[SUPPLIED INFORMATION — start]
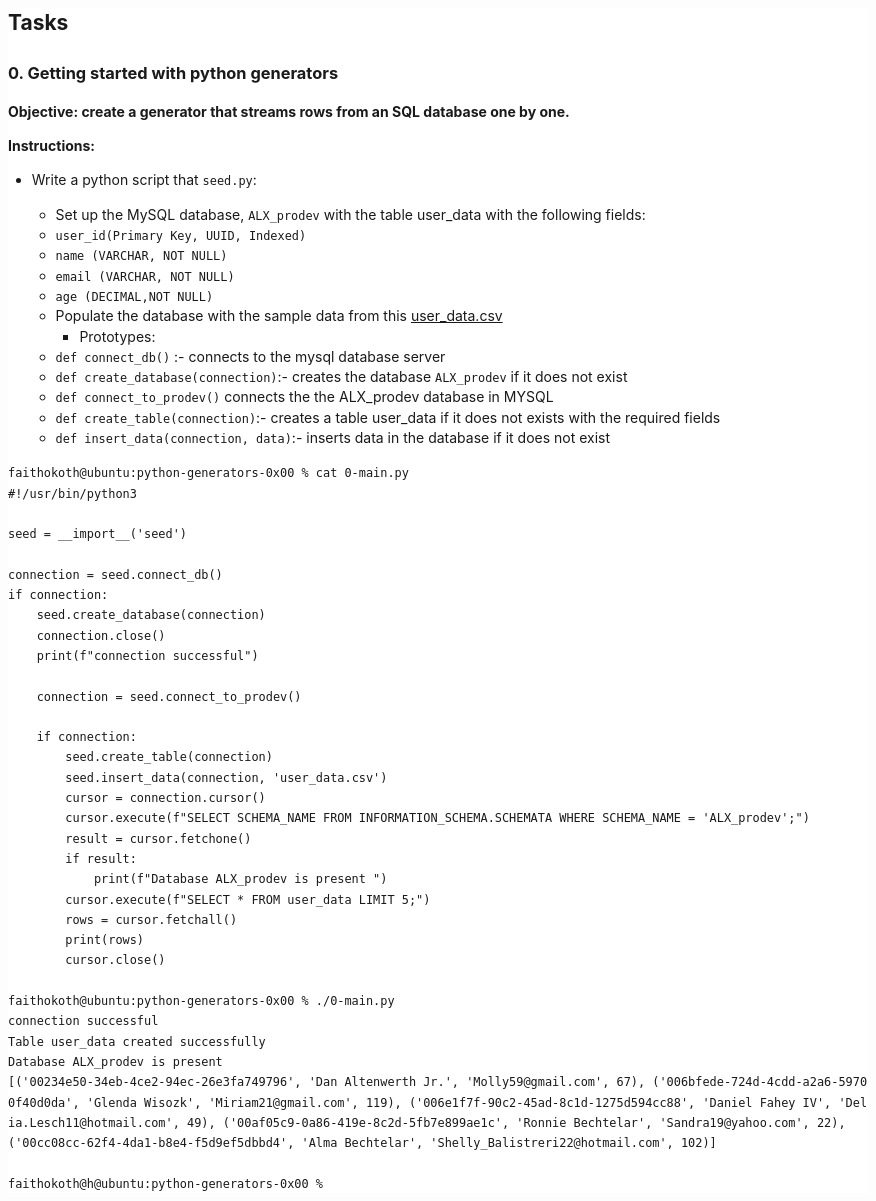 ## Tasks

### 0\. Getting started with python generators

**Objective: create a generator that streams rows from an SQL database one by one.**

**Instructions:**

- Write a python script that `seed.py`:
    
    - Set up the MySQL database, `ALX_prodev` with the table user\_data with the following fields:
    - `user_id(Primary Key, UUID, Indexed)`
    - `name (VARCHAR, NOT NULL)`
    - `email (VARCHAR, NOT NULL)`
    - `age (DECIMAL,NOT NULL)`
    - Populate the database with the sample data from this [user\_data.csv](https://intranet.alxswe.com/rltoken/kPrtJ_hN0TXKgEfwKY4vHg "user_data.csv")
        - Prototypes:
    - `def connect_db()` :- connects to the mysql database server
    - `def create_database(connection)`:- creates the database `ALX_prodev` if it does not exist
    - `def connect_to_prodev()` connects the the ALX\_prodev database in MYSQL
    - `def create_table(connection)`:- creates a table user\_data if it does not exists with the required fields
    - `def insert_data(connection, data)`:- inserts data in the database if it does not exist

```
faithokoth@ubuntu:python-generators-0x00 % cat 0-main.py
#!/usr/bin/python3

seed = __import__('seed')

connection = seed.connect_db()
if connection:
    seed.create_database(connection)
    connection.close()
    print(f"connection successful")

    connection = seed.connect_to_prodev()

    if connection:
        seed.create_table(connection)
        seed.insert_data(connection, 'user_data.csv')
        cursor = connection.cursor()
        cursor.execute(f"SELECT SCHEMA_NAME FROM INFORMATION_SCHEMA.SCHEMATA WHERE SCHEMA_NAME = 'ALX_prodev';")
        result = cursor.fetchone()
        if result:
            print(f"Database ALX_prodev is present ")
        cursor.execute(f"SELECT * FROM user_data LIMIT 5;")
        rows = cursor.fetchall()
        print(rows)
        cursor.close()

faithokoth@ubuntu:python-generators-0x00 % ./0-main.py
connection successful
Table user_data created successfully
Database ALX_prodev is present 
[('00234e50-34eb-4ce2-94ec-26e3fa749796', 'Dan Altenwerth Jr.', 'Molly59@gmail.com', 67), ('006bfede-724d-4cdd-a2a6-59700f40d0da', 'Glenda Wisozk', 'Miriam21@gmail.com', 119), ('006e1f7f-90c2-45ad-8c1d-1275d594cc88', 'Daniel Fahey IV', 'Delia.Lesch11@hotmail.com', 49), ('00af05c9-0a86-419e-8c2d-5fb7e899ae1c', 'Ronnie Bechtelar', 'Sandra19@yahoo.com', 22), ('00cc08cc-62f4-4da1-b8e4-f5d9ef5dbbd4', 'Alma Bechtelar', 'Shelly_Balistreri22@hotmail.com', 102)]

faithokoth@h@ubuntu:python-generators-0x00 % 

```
[SUPPLIED INFORMATION — finish]
[SUPPLIED INFORMATION — start]
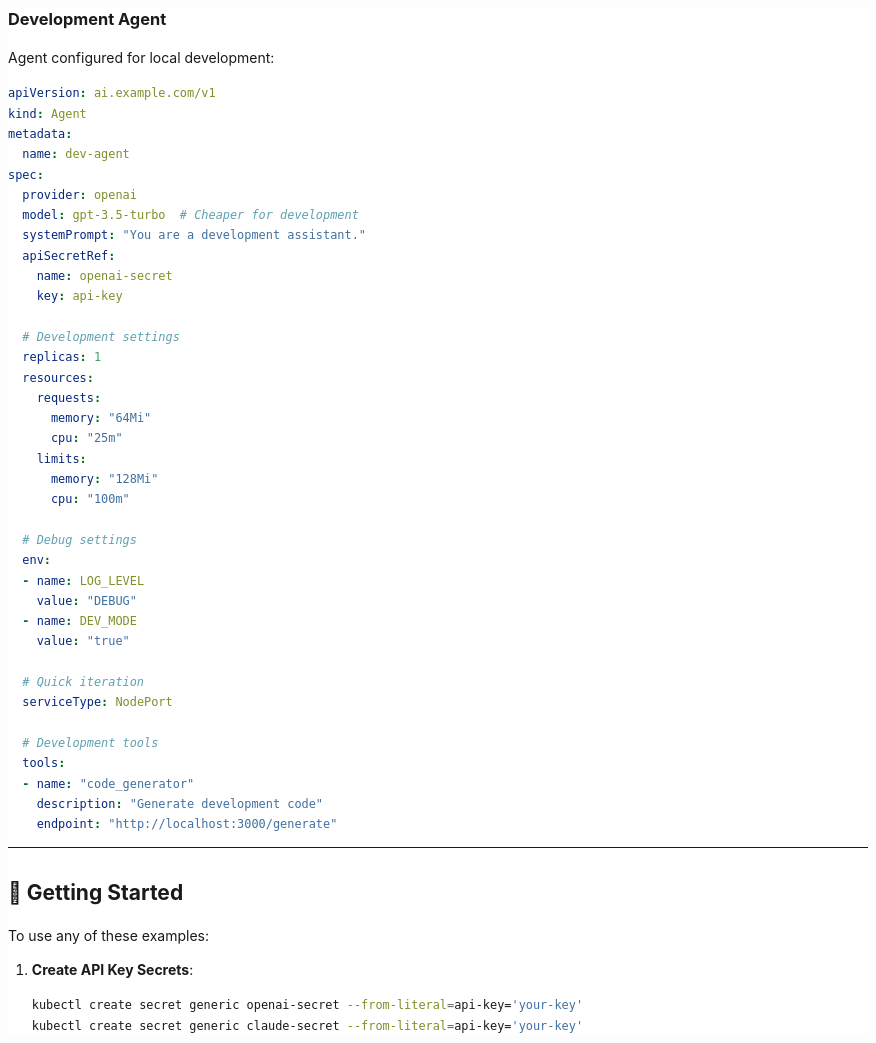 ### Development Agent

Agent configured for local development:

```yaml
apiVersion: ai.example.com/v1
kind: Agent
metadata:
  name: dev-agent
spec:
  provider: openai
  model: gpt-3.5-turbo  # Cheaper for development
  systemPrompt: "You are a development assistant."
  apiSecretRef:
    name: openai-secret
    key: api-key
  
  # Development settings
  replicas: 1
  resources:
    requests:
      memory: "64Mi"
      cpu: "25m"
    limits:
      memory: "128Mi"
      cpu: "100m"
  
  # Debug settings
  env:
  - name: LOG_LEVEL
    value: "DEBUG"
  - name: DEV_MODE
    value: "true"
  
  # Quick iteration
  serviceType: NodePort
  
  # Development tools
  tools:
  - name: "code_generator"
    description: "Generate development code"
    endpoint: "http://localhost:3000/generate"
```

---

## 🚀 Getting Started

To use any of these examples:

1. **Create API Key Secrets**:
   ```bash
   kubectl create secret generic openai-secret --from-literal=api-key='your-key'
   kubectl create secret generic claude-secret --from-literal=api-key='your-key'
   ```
[SUPPLIED INFORMATION — finish]
Which lines of the records above contain the word "that"? Report each one in full.

## [OUTPUT OF THE EXERCISE]
**Objective: create a generator that streams rows from an SQL database one by one.**
- Write a python script that `seed.py`:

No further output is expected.